Work request
Report each line of the entries below that includes "function".

Material for this exercise

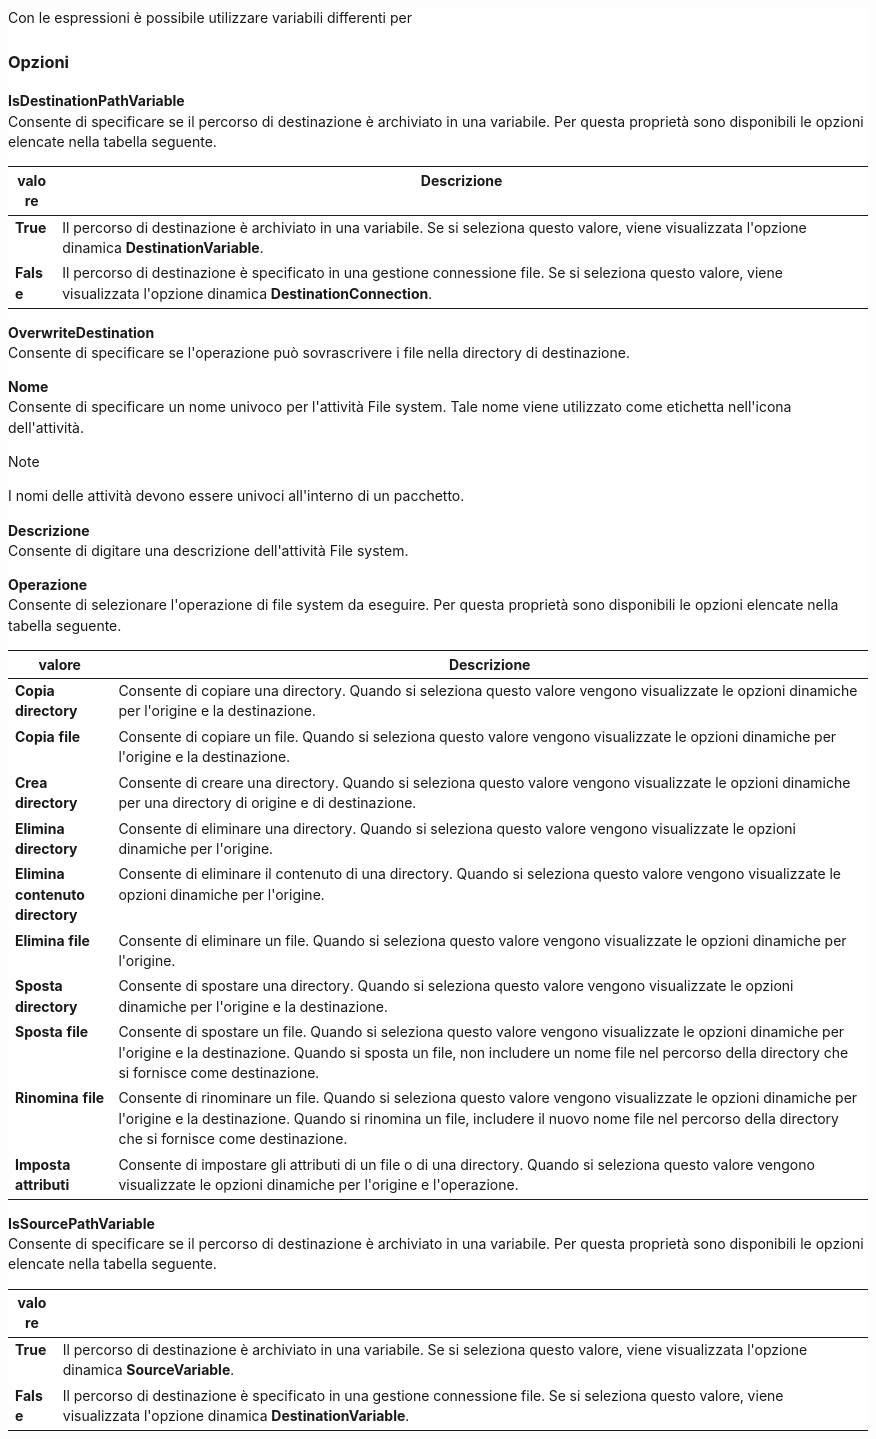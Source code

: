  Con le espressioni è possibile utilizzare variabili differenti per  
  
### <a name="options"></a>Opzioni  
 **IsDestinationPathVariable**  
 Consente di specificare se il percorso di destinazione è archiviato in una variabile. Per questa proprietà sono disponibili le opzioni elencate nella tabella seguente.  
  
|valore|Descrizione|  
|-----------|-----------------|  
|**True**|Il percorso di destinazione è archiviato in una variabile. Se si seleziona questo valore, viene visualizzata l'opzione dinamica **DestinationVariable**.|  
|**False**|Il percorso di destinazione è specificato in una gestione connessione file. Se si seleziona questo valore, viene visualizzata l'opzione dinamica **DestinationConnection**.|  
  
 **OverwriteDestination**  
 Consente di specificare se l'operazione può sovrascrivere i file nella directory di destinazione.  
  
 **Nome**  
 Consente di specificare un nome univoco per l'attività File system. Tale nome viene utilizzato come etichetta nell'icona dell'attività.  
  
> [!NOTE]  
>  I nomi delle attività devono essere univoci all'interno di un pacchetto.  
  
 **Descrizione**  
 Consente di digitare una descrizione dell'attività File system.  
  
 **Operazione**  
 Consente di selezionare l'operazione di file system da eseguire. Per questa proprietà sono disponibili le opzioni elencate nella tabella seguente.  
  
|valore|Descrizione|  
|-----------|-----------------|  
|**Copia directory**|Consente di copiare una directory. Quando si seleziona questo valore vengono visualizzate le opzioni dinamiche per l'origine e la destinazione.|  
|**Copia file**|Consente di copiare un file. Quando si seleziona questo valore vengono visualizzate le opzioni dinamiche per l'origine e la destinazione.|  
|**Crea directory**|Consente di creare una directory. Quando si seleziona questo valore vengono visualizzate le opzioni dinamiche per una directory di origine e di destinazione.|  
|**Elimina directory**|Consente di eliminare una directory. Quando si seleziona questo valore vengono visualizzate le opzioni dinamiche per l'origine.|  
|**Elimina contenuto directory**|Consente di eliminare il contenuto di una directory. Quando si seleziona questo valore vengono visualizzate le opzioni dinamiche per l'origine.|  
|**Elimina file**|Consente di eliminare un file. Quando si seleziona questo valore vengono visualizzate le opzioni dinamiche per l'origine.|  
|**Sposta directory**|Consente di spostare una directory. Quando si seleziona questo valore vengono visualizzate le opzioni dinamiche per l'origine e la destinazione.|  
|**Sposta file**|Consente di spostare un file. Quando si seleziona questo valore vengono visualizzate le opzioni dinamiche per l'origine e la destinazione. Quando si sposta un file, non includere un nome file nel percorso della directory che si fornisce come destinazione.|  
|**Rinomina file**|Consente di rinominare un file. Quando si seleziona questo valore vengono visualizzate le opzioni dinamiche per l'origine e la destinazione. Quando si rinomina un file, includere il nuovo nome file nel percorso della directory che si fornisce come destinazione.|  
|**Imposta attributi**|Consente di impostare gli attributi di un file o di una directory. Quando si seleziona questo valore vengono visualizzate le opzioni dinamiche per l'origine e l'operazione.|  
  
 **IsSourcePathVariable**  
 Consente di specificare se il percorso di destinazione è archiviato in una variabile. Per questa proprietà sono disponibili le opzioni elencate nella tabella seguente.  
  
|valore||  
|-----------|-|  
|**True**|Il percorso di destinazione è archiviato in una variabile. Se si seleziona questo valore, viene visualizzata l'opzione dinamica **SourceVariable**.|  
|**False**|Il percorso di destinazione è specificato in una gestione connessione file. Se si seleziona questo valore, viene visualizzata l'opzione dinamica **DestinationVariable**.|  
  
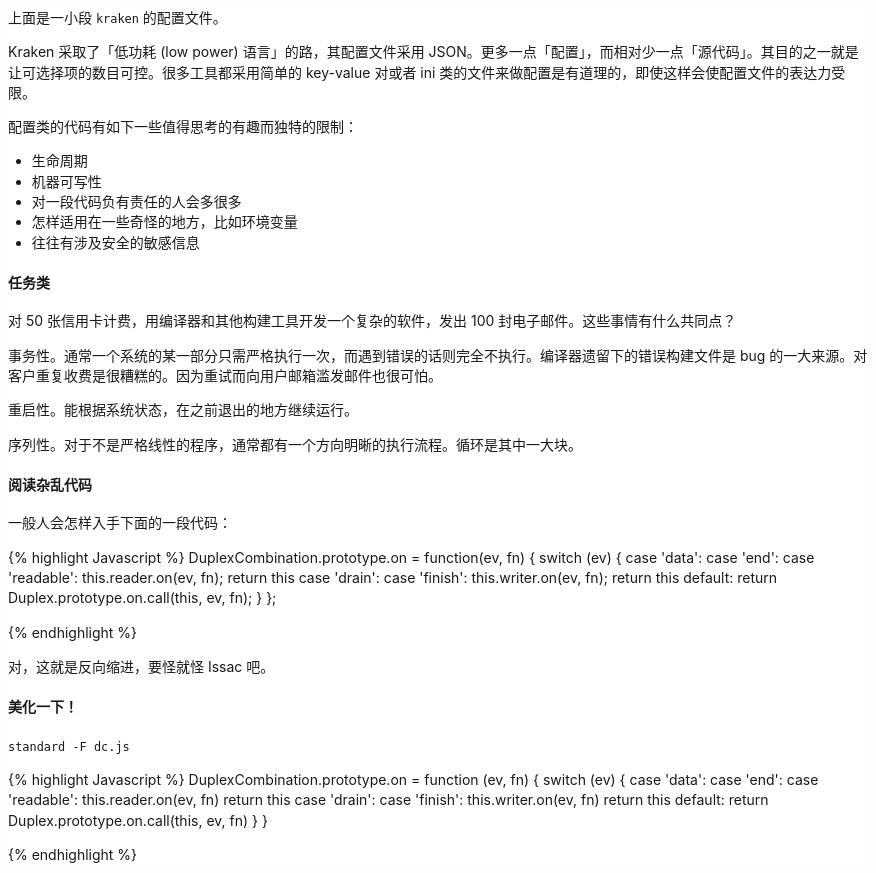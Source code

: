 上面是一小段 `kraken` 的配置文件。

Kraken 采取了「低功耗 (low power) 语言」的路，其配置文件采用 JSON。更多一点「配置」，而相对少一点「源代码」。其目的之一就是让可选择项的数目可控。很多工具都采用简单的 key-value 对或者 ini 类的文件来做配置是有道理的，即使这样会使配置文件的表达力受限。

配置类的代码有如下一些值得思考的有趣而独特的限制：

- 生命周期
- 机器可写性
- 对一段代码负有责任的人会多很多
- 怎样适用在一些奇怪的地方，比如环境变量
- 往往有涉及安全的敏感信息

#### 任务类
对 50 张信用卡计费，用编译器和其他构建工具开发一个复杂的软件，发出 100 封电子邮件。这些事情有什么共同点？

事务性。通常一个系统的某一部分只需严格执行一次，而遇到错误的话则完全不执行。编译器遗留下的错误构建文件是 bug 的一大来源。对客户重复收费是很糟糕的。因为重试而向用户邮箱滥发邮件也很可怕。

重启性。能根据系统状态，在之前退出的地方继续运行。

序列性。对于不是严格线性的程序，通常都有一个方向明晰的执行流程。循环是其中一大块。

#### 阅读杂乱代码
一般人会怎样入手下面的一段代码：
<div class='md-10-suffix-1'>
{% highlight Javascript %}
      DuplexCombination.prototype.on = function(ev, fn) {
    switch (ev) {
  case 'data':
  case 'end':
  case 'readable':
this.reader.on(ev, fn);
return this
  case 'drain':
  case 'finish':
this.writer.on(ev, fn);
return this
  default:
return Duplex.prototype.on.call(this, ev, fn);
}
};

{% endhighlight %}
</div>

对，这就是反向缩进，要怪就怪 Issac 吧。

#### 美化一下！
`standard -F dc.js`
<div class='md-10-suffix-1'>
{% highlight Javascript %}
DuplexCombination.prototype.on = function (ev, fn) {
  switch (ev) {
    case 'data':
    case 'end':
    case 'readable':
      this.reader.on(ev, fn)
      return this
    case 'drain':
    case 'finish':
      this.writer.on(ev, fn)
      return this
    default:
      return Duplex.prototype.on.call(this, ev, fn)
  }
}

{% endhighlight %}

Task response
      DuplexCombination.prototype.on = function(ev, fn) {
DuplexCombination.prototype.on = function (ev, fn) {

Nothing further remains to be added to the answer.